Fluid Mechanics - Sources/Sinks/Streamlines 
My doubt is regarding the last part.
How does one find the differential equation and then prove that they lie on the given surface?
I am aware of the method, by writing dx/u = dy/v (or its equivalent in cylindrical).

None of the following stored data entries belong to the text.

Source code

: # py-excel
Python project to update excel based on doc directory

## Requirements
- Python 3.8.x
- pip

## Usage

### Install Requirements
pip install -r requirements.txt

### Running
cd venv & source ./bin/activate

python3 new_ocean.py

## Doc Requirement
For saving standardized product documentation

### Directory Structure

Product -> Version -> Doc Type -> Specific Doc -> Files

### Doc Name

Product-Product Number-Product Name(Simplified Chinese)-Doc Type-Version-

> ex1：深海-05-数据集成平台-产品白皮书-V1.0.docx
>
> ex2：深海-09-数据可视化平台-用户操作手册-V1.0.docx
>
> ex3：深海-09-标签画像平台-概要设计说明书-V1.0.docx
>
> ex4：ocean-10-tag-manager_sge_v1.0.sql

It's just that I am unable to get any answer.
Reference:
Part of this question has been asked here - To find the velocity potential
 A: The velocity field is given by $\mathbf{v} = - \nabla \phi$.  Using spherical coordinates $(r,\theta,\varphi)$ where the polar angle $\theta$ is measured with respect to the $x$-axis we have
$$\mathbf{v} = -\left(\frac{\partial \phi}{\partial r}\mathbf{e}_r + \frac{1}{r} \frac{\partial \phi}{\partial \theta}\mathbf{e}_\theta + \frac{1}{r \sin \theta}\frac{\partial \phi}{\partial \varphi}\right)$$
The potential, $\phi = mr^{-1} - Ur \cos \theta$, does not depend on the azimuthal angle $\varphi$, and the flow is axisymmetric with velocity components
$$v_r = - \frac{\partial }{\partial r}\left(\frac{m}{r}- U r \cos \theta \right) = \frac{m}{r^2}+ U \cos \theta, \\v_\theta = -\frac{1}{r} \frac{\partial }{\partial \theta}\left(\frac{m}{r}- U r \cos \theta \right) = -U \sin \theta$$
For three-dimensional axisymmetric flow, the velocity components are related to the streamfunction, $\psi$, by
$$v_r = \frac{1}{r^2\sin \theta} \frac{\partial \psi}{\partial \theta}, \quad v_\theta =  -\frac{1}{r\sin \theta} \frac{\partial \psi}{\partial r}$$
Hence,
$$\tag{1}\frac{\partial \psi}{\partial \theta} = r^2 \sin \theta \,v_r = m \sin \theta + U r^2 \cos \theta \sin \theta,$$ $$\tag{2}\frac{\partial \psi}{\partial r} = -r \sin \theta \,v_\theta  = Ur \sin^2 \theta$$
Integrating (1) (with respect to $\theta$) and (2) (with respect to $r$) we get we get $$\psi = -m \cos \theta + \frac{1}{2} U r^2 \sin^2 \theta + F(r), \\ \psi = \frac{1}{2} U r^2 \sin^2 \theta + G(\theta)$$
Comparing we see that $F(r) = 0$ and $G(\theta ) = - m \cos \theta$ and the stream function (up to an arbitrary constant) is
$$\psi = -m \cos \theta + \frac{1}{2} U r^2 \sin^2 \theta,$$
and streamlines lie on surfaces where $\psi = \text{constant}$, or equivalently, $ U r^2 \sin^2 \theta -2m \cos \theta= \text{constant}$.